Plain-text document sources
※

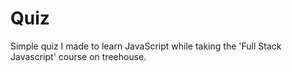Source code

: # Quiz
Simple quiz I made to learn JavaScript while taking the 'Full Stack Javascript' course on treehouse.
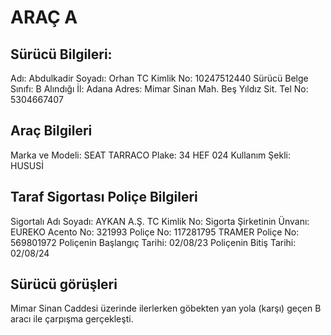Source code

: ﻿# ARAÇ A


## Sürücü Bilgileri:

Adı: Abdulkadir
Soyadı: Orhan
TC Kimlik No: 10247512440
Sürücü Belge Sınıfı: B
Alındığı İl: Adana
Adres: Mimar Sinan Mah. Beş Yıldız Sit.
Tel No: 5304667407


## Araç Bilgileri

Marka ve Modeli: SEAT TARRACO
Plake: 34 HEF 024
Kullanım Şekli: HUSUSİ


## Taraf Sigortası Poliçe Bilgileri

Sigortalı Adı Soyadı: AYKAN A.Ş.
TC Kimlik No:
Sigorta Şirketinin Ünvanı: EUREKO
Acento No: 321993
Poliçe No: 117281795
TRAMER Poliçe No: 569801972
Poliçenin Başlangıç Tarihi: 02/08/23
Poliçenin Bitiş Tarihi: 02/08/24


## Sürücü görüşleri

Mimar Sinan Caddesi üzerinde ilerlerken göbekten 
yan yola (karşı) geçen B aracı ile çarpışma gerçekleşti.





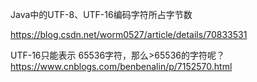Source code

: Java中的UTF-8、UTF-16编码字符所占字节数

https://blog.csdn.net/worm0527/article/details/70833531

UTF-16只能表示 65536字符，那么>65536的字符呢？ https://www.cnblogs.com/benbenalin/p/7152570.html
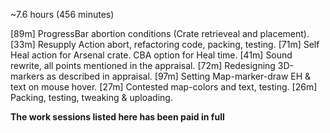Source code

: ~7.6 hours (456 minutes)

[89m] ProgressBar abortion conditions (Crate retrieveal and placement).
[33m] Resupply Action abort, refactoring code, packing, testing.
[71m] Self Heal action for Arsenal crate. CBA option for Heal time.
[41m] Sound rewrite, all points mentioned in the appraisal.
[72m] Redesigning 3D-markers as described in appraisal.
[97m] Setting Map-marker-draw EH & text on mouse hover.
[27m] Contested map-colors and text, testing.
[26m] Packing, testing, tweaking & uploading.

**The work sessions listed here has been paid in full**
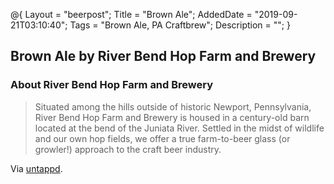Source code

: @{
 Layout = "beerpost";
 Title = "Brown Ale";
 AddedDate = "2019-09-21T03:10:40";
 Tags = "Brown Ale, PA Craftbrew";
 Description = "";
 }
 

## Brown Ale by River Bend Hop Farm and Brewery

### About River Bend Hop Farm and Brewery

> Situated among the hills outside of historic Newport, Pennsylvania, River Bend Hop Farm and Brewery is housed in a century-old barn located at the bend of the Juniata River. Settled in the midst of wildlife and our own hop fields, we offer a true farm-to-beer glass (or growler!) approach to the craft beer industry.

Via [untappd][untappd-url].

[untappd-url]: <https://untappd.com//RiverBendHopFarmandBrewery>
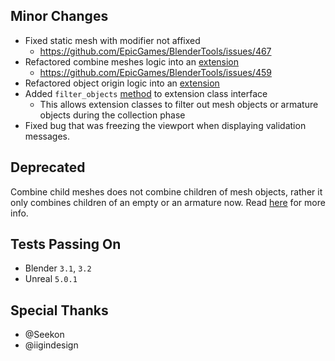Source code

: ## Minor Changes
* Fixed static mesh with modifier not affixed
  * https://github.com/EpicGames/BlenderTools/issues/467
* Refactored combine meshes logic into an [extension](https://epicgames.github.io/BlenderTools/send2ue/extras/supported-extensions.html#combine-meshes)
  * https://github.com/EpicGames/BlenderTools/issues/459
* Refactored object origin logic into an [extension](https://epicgames.github.io/BlenderTools/send2ue/extras/supported-extensions.html#object-origin)
* Added `filter_objects` [method](https://epicgames.github.io/BlenderTools/send2ue/customize/extensions.html#filter-objects) to extension class interface
    * This allows extension classes to filter out mesh objects or armature objects during the collection phase
* Fixed bug that was freezing the viewport when displaying validation messages.

## Deprecated
Combine child meshes does not combine children of mesh objects, rather it only combines children of an empty or an armature now. Read [here](https://epicgames.github.io/BlenderTools/send2ue/extras/supported-extensions.html#combine-meshes) for more info.

## Tests Passing On
* Blender `3.1`, `3.2`
* Unreal `5.0.1`

## Special Thanks
* @Seekon
* @iigindesign

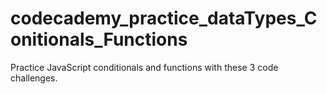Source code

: # codecademy_practice_dataTypes_Conitionals_Functions
Practice JavaScript conditionals and functions with these 3 code challenges.
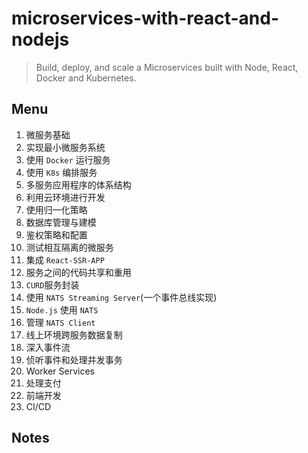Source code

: # microservices-with-react-and-nodejs

> Build, deploy, and scale a Microservices built with Node, React, Docker and Kubernetes.

## Menu

1. 微服务基础
2. 实现最小微服务系统
3. 使用 `Docker` 运行服务
4. 使用 `K8s` 编排服务
5. 多服务应用程序的体系结构
6. 利用云环境进行开发
7. 使用归一化策略
8. 数据库管理与建模
9. 鉴权策略和配置
10. 测试相互隔离的微服务
11. 集成 `React-SSR-APP`
12. 服务之间的代码共享和重用
13. `CURD`服务封装
14. 使用 `NATS Streaming Server`(一个事件总线实现)
15. `Node.js` 使用 `NATS`
16. 管理 `NATS Client`
17. 线上环境跨服务数据复制
18. 深入事件流
19. 侦听事件和处理并发事务
20. Worker Services
21. 处理支付
22. 前端开发
23. CI/CD

## Notes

※

Find every line in the records above that holds the word "into", and copy each one.

* Refactored combine meshes logic into an [extension](https://epicgames.github.io/BlenderTools/send2ue/extras/supported-extensions.html#combine-meshes)
* Refactored object origin logic into an [extension](https://epicgames.github.io/BlenderTools/send2ue/extras/supported-extensions.html#object-origin)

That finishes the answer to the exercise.